Material provided
=======
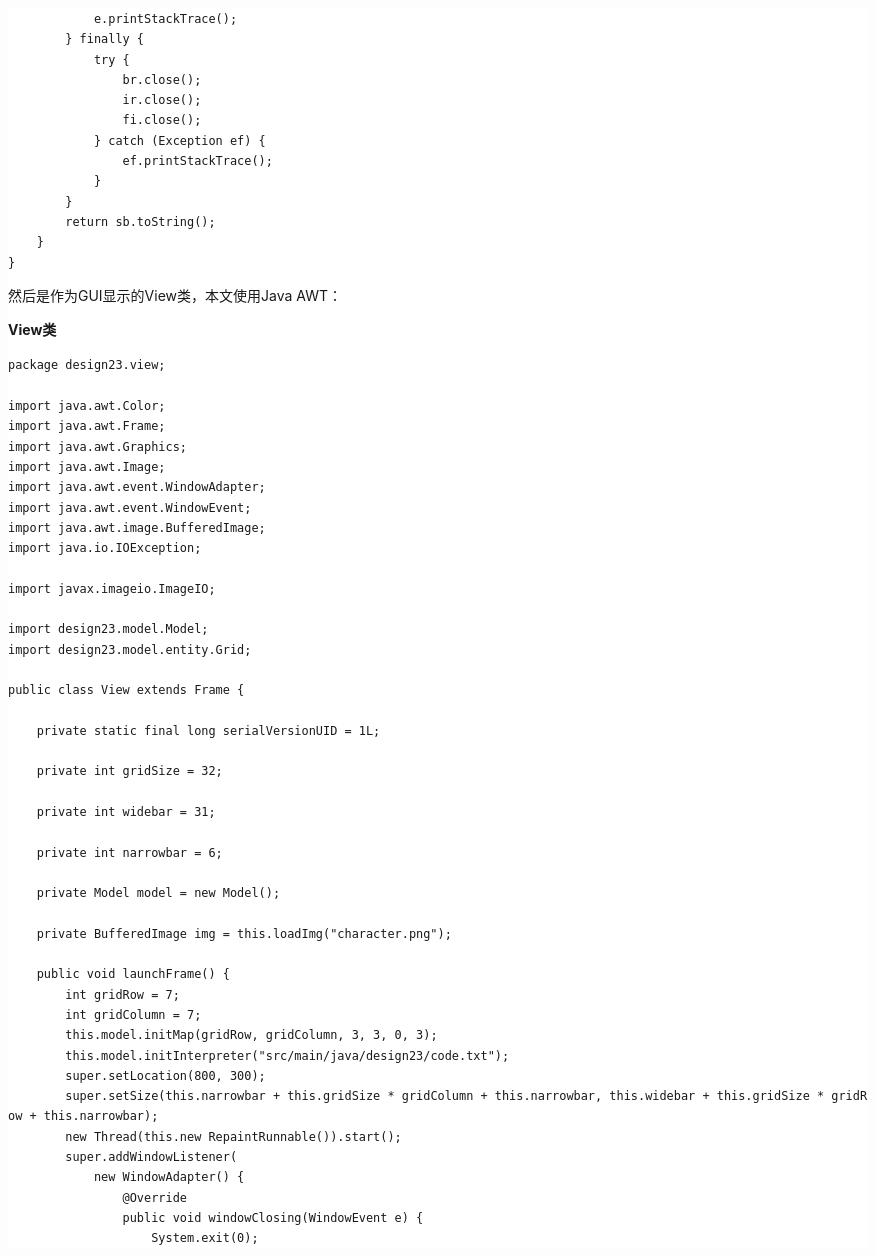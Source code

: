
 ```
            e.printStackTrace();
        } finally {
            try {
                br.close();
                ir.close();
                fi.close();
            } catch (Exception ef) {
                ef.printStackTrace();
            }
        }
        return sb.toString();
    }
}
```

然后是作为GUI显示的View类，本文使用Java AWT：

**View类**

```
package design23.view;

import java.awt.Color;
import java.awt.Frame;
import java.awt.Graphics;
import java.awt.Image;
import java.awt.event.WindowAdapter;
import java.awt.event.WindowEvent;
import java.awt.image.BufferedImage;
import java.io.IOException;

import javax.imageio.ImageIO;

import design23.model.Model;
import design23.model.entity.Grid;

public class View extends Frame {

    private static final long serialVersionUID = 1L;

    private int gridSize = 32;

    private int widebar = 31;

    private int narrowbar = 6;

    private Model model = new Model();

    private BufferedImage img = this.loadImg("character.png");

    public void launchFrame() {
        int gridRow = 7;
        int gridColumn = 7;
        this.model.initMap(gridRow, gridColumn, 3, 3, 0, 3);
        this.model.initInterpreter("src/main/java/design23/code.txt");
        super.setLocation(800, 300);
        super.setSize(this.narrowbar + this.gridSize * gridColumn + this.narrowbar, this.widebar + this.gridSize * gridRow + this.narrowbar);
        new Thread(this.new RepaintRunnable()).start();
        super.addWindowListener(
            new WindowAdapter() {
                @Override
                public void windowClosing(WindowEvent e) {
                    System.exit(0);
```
=======
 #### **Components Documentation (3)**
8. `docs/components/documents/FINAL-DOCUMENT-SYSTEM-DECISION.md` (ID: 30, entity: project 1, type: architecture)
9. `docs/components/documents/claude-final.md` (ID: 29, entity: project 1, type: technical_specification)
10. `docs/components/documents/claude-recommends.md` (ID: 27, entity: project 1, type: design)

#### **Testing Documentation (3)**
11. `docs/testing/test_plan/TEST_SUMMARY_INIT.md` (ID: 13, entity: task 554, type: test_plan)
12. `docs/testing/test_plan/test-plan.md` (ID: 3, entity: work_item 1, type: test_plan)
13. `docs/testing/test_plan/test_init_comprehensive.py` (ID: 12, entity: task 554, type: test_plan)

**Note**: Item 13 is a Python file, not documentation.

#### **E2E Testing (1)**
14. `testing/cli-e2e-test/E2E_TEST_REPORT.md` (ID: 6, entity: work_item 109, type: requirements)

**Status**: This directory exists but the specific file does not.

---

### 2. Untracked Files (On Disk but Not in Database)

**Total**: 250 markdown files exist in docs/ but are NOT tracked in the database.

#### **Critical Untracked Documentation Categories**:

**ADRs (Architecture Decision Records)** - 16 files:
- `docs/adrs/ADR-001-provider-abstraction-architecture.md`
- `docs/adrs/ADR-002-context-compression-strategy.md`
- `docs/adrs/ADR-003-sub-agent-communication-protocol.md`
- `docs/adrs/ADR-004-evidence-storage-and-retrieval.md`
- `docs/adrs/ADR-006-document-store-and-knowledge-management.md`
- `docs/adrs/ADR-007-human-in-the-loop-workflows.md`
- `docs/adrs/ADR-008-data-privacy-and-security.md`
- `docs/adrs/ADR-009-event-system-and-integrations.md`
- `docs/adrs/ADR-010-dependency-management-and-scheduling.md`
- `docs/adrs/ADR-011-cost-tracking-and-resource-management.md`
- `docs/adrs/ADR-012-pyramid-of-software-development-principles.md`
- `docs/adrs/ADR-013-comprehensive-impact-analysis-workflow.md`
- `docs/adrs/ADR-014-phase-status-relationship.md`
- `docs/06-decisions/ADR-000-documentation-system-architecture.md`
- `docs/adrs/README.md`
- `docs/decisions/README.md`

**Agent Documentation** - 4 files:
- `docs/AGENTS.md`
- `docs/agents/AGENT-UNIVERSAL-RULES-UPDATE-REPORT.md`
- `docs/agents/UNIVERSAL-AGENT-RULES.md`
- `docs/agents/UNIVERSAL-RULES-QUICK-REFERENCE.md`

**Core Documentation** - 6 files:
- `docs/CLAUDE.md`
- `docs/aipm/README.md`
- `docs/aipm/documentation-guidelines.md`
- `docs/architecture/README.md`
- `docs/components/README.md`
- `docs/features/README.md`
=======
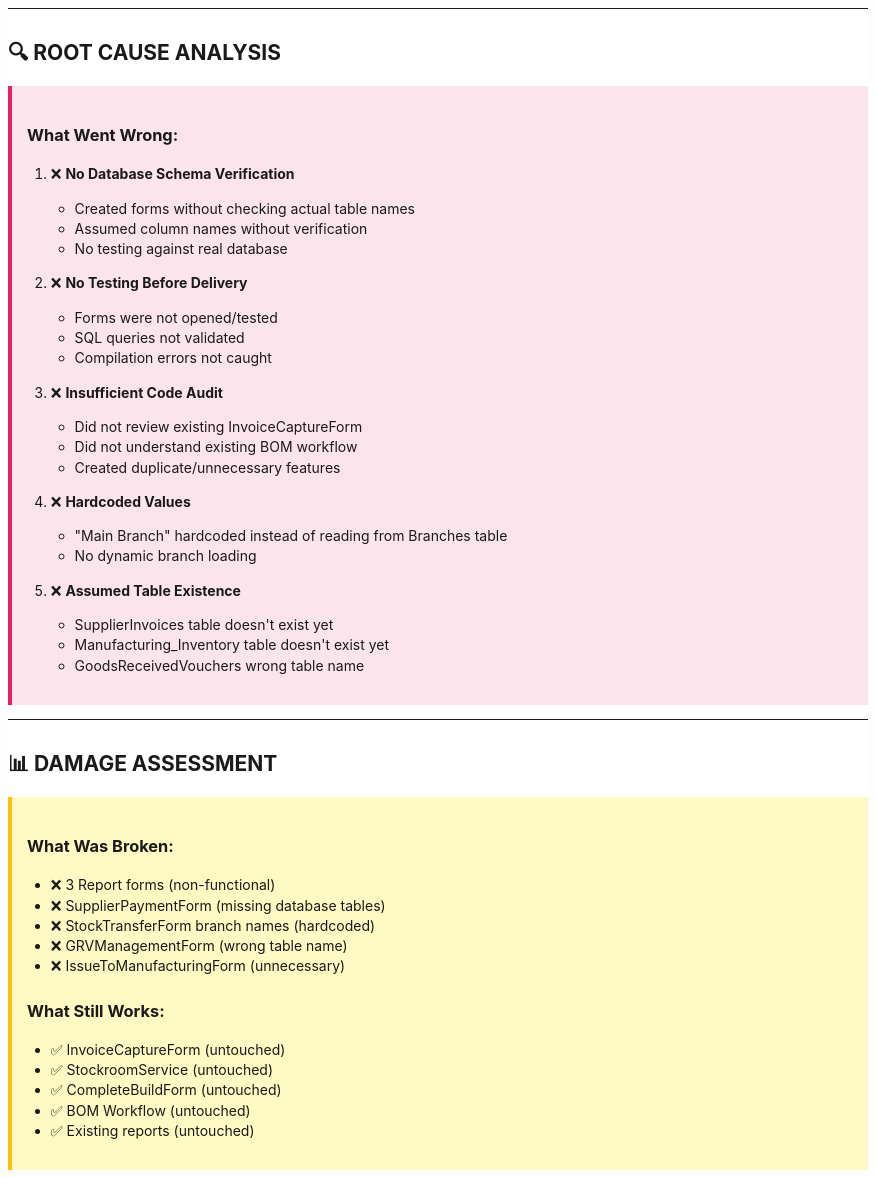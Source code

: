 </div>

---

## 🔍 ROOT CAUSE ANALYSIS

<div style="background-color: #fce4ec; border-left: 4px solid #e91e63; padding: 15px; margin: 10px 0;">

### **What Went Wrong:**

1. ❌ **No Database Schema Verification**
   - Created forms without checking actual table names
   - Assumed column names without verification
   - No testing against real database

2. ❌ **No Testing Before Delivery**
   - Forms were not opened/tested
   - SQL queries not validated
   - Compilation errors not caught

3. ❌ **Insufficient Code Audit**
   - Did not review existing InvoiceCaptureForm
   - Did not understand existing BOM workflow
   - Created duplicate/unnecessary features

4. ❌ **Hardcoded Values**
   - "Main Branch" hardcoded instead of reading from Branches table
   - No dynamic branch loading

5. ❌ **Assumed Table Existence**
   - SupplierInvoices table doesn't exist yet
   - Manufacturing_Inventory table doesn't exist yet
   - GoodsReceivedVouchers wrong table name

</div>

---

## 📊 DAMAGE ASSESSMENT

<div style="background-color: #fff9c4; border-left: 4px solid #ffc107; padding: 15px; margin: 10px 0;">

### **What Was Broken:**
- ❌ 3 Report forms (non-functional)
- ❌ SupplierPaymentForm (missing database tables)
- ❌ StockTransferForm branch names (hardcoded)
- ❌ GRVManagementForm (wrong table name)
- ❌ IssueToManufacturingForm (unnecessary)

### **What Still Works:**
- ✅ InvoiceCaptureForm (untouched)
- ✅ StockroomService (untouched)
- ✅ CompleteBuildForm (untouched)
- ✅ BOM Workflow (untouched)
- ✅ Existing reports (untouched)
=======
After locating the line with "- ❌ StockTransferForm" above, return that line and every later line through the one with "- ✅ Existing reports (untouched)", word for word and with nothing else.

Exercise solution
- ❌ StockTransferForm branch names (hardcoded)
- ❌ GRVManagementForm (wrong table name)
- ❌ IssueToManufacturingForm (unnecessary)

### **What Still Works:**
- ✅ InvoiceCaptureForm (untouched)
- ✅ StockroomService (untouched)
- ✅ CompleteBuildForm (untouched)
- ✅ BOM Workflow (untouched)
- ✅ Existing reports (untouched)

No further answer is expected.